#### Work instructions
Below are entries; output exactly the lines from the one with "- Death (~2 samples per enemy)" to the one with "- Support GamePad", both included, and nothing else.

#### Data

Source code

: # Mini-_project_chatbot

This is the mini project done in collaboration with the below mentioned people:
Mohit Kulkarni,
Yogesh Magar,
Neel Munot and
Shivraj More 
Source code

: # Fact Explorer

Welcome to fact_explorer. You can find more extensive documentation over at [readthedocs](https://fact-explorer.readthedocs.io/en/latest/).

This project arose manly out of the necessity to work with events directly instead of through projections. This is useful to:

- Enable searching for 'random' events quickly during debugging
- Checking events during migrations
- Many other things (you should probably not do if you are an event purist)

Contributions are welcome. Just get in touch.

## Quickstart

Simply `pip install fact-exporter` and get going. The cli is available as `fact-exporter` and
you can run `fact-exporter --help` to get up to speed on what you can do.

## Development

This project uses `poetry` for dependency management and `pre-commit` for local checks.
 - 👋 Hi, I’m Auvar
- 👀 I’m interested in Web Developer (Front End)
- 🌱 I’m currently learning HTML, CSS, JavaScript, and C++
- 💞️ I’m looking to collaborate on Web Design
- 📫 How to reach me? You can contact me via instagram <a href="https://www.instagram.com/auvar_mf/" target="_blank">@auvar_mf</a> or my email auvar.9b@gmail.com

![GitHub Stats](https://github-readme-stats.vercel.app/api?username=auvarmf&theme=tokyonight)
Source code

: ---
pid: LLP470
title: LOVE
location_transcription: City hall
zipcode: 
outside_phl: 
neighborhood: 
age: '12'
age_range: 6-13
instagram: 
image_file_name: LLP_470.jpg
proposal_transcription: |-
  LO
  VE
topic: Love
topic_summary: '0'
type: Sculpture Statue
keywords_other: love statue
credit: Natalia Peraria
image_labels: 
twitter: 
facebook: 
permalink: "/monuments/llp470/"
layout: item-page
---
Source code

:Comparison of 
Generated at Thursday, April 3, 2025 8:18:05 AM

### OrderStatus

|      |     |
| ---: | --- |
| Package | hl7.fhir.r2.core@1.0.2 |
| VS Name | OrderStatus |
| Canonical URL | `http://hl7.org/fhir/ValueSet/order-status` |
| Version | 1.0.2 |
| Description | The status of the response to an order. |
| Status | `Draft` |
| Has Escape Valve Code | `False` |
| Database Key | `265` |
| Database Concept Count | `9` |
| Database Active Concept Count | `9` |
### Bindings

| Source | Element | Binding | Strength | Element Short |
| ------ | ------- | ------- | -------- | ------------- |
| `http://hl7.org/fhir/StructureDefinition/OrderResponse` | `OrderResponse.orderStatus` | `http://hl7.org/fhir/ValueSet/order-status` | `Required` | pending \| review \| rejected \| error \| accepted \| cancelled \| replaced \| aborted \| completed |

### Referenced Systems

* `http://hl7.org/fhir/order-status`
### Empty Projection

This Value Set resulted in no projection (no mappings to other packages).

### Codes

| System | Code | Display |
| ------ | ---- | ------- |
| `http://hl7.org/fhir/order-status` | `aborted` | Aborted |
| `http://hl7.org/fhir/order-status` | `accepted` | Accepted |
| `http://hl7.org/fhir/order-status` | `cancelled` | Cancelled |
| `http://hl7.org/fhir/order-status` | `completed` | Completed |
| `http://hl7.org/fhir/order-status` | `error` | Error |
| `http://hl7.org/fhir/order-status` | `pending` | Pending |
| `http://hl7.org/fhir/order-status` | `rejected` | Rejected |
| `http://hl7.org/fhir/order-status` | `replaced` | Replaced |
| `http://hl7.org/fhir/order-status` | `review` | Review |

...

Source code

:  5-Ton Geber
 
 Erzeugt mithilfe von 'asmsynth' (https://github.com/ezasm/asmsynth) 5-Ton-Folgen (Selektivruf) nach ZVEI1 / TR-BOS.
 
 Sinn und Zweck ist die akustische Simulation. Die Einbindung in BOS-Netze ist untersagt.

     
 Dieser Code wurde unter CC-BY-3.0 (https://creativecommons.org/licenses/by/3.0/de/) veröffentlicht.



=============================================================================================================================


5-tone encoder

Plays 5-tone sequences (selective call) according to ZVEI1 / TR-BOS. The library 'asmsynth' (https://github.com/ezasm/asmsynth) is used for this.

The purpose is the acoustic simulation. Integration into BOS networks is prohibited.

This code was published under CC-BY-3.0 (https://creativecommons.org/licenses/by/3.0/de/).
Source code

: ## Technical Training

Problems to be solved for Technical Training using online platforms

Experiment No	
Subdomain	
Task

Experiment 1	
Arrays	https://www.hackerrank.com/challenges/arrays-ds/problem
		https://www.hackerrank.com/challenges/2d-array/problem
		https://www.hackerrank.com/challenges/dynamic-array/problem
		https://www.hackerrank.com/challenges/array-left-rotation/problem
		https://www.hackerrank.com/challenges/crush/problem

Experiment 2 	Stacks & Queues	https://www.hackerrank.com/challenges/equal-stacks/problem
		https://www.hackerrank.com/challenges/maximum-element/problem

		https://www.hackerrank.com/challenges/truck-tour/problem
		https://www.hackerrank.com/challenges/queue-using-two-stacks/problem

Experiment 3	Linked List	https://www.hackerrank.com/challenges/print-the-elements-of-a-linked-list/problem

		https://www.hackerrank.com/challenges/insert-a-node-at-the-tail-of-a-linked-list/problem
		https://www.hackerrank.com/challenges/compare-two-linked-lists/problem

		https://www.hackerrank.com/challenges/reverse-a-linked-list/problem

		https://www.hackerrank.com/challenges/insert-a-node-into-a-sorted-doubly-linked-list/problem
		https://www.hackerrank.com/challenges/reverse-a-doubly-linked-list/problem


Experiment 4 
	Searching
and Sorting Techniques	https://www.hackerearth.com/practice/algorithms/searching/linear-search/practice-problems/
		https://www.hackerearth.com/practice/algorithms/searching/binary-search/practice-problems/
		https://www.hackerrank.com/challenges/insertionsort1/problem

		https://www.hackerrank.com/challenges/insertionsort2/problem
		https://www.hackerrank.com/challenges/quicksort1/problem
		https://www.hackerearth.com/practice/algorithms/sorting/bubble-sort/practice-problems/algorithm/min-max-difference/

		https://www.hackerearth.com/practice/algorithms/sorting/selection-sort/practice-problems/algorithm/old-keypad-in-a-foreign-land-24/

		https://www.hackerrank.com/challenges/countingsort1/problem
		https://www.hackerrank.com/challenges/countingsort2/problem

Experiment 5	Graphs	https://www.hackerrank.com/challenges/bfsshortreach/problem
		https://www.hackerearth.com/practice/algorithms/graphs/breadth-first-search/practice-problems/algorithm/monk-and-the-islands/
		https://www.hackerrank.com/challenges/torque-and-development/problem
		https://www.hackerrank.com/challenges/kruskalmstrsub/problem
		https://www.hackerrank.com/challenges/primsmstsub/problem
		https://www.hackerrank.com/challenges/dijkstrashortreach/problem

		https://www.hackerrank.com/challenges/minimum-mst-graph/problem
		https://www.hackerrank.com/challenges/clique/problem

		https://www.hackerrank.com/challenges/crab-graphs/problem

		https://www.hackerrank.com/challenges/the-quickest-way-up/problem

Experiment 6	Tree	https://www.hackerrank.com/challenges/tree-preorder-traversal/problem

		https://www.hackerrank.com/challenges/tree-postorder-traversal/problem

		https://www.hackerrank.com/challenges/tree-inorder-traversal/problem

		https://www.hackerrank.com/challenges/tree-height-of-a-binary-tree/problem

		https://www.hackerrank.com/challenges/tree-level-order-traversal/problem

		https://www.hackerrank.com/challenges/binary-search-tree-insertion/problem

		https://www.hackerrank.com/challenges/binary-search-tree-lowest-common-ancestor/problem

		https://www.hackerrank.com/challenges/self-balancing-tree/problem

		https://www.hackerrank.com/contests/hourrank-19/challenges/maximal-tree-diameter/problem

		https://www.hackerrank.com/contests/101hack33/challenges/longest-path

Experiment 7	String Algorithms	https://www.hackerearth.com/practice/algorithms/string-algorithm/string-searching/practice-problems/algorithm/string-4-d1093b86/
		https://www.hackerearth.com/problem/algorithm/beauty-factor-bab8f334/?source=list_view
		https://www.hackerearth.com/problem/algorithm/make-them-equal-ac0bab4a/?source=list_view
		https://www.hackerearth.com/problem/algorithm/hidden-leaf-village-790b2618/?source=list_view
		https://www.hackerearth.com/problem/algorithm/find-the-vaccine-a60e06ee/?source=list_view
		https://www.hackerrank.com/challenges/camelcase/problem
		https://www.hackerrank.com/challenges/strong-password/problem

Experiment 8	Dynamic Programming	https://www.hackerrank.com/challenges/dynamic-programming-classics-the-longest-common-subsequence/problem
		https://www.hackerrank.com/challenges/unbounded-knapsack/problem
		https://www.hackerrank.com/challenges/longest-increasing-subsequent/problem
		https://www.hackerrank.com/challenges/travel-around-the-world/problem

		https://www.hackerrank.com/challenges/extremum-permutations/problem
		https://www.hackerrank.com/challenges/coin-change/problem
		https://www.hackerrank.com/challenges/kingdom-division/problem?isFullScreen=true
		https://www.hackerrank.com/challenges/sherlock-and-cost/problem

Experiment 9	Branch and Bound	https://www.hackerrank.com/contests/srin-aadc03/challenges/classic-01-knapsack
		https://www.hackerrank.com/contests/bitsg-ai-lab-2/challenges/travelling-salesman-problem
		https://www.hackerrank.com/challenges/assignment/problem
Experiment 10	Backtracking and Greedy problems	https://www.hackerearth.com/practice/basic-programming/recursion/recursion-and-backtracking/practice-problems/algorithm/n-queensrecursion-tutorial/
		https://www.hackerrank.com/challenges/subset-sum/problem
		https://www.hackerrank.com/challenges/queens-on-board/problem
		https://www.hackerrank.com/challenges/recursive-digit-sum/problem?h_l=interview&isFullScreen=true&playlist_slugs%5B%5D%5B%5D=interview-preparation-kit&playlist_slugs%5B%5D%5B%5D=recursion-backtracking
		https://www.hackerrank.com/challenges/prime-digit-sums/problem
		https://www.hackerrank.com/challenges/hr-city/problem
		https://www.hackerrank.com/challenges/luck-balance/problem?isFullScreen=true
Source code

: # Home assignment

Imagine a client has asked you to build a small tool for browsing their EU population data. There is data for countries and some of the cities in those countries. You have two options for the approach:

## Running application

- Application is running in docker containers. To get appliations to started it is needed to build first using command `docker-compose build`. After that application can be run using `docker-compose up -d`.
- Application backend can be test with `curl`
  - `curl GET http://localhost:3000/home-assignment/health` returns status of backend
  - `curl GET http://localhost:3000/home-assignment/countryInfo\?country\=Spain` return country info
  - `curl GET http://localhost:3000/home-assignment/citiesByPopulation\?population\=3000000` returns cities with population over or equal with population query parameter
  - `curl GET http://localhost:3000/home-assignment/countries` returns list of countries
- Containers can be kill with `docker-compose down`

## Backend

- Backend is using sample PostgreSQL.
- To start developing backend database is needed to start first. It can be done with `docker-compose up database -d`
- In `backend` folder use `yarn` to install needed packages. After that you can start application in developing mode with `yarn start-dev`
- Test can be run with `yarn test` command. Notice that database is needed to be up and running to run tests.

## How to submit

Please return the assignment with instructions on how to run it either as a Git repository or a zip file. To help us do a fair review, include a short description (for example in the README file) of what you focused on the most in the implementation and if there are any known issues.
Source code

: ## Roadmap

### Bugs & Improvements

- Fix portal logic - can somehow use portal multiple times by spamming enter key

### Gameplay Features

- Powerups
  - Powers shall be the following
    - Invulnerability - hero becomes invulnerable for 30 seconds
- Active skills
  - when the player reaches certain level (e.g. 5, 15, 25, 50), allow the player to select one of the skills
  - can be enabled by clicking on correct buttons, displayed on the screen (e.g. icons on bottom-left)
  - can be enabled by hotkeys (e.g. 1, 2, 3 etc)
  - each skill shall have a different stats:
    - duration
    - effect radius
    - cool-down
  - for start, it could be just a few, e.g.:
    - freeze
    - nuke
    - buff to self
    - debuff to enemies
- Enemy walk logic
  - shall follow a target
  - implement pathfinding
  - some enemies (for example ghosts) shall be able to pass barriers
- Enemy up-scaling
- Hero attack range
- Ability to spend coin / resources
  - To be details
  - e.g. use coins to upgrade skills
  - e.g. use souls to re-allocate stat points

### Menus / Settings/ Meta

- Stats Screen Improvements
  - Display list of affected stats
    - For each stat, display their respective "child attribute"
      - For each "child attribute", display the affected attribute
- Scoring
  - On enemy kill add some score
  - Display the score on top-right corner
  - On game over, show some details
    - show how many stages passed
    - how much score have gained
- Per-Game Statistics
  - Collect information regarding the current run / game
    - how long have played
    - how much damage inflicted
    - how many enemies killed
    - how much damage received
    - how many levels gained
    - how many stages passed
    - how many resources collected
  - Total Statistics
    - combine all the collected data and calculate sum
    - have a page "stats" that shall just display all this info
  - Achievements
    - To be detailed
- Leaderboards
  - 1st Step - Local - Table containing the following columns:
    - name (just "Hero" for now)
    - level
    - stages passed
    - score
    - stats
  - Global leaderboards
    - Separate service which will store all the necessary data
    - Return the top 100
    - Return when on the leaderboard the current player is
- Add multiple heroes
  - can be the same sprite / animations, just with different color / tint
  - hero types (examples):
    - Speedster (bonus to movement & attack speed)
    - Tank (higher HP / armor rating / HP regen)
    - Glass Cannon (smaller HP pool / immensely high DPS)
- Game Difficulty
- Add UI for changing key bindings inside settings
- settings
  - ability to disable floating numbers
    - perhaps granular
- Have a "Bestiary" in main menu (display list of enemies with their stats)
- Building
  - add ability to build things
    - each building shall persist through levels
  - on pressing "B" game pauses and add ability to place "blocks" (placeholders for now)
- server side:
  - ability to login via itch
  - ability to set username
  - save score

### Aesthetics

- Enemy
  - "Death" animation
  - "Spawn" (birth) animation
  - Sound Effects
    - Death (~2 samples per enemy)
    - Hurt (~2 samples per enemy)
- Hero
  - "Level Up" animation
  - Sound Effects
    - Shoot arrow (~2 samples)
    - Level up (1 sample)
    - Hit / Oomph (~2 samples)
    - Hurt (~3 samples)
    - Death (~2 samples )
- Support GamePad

#### Task answer
    - Death (~2 samples per enemy)
    - Hurt (~2 samples per enemy)
- Hero
  - "Level Up" animation
  - Sound Effects
    - Shoot arrow (~2 samples)
    - Level up (1 sample)
    - Hit / Oomph (~2 samples)
    - Hurt (~3 samples)
    - Death (~2 samples )
- Support GamePad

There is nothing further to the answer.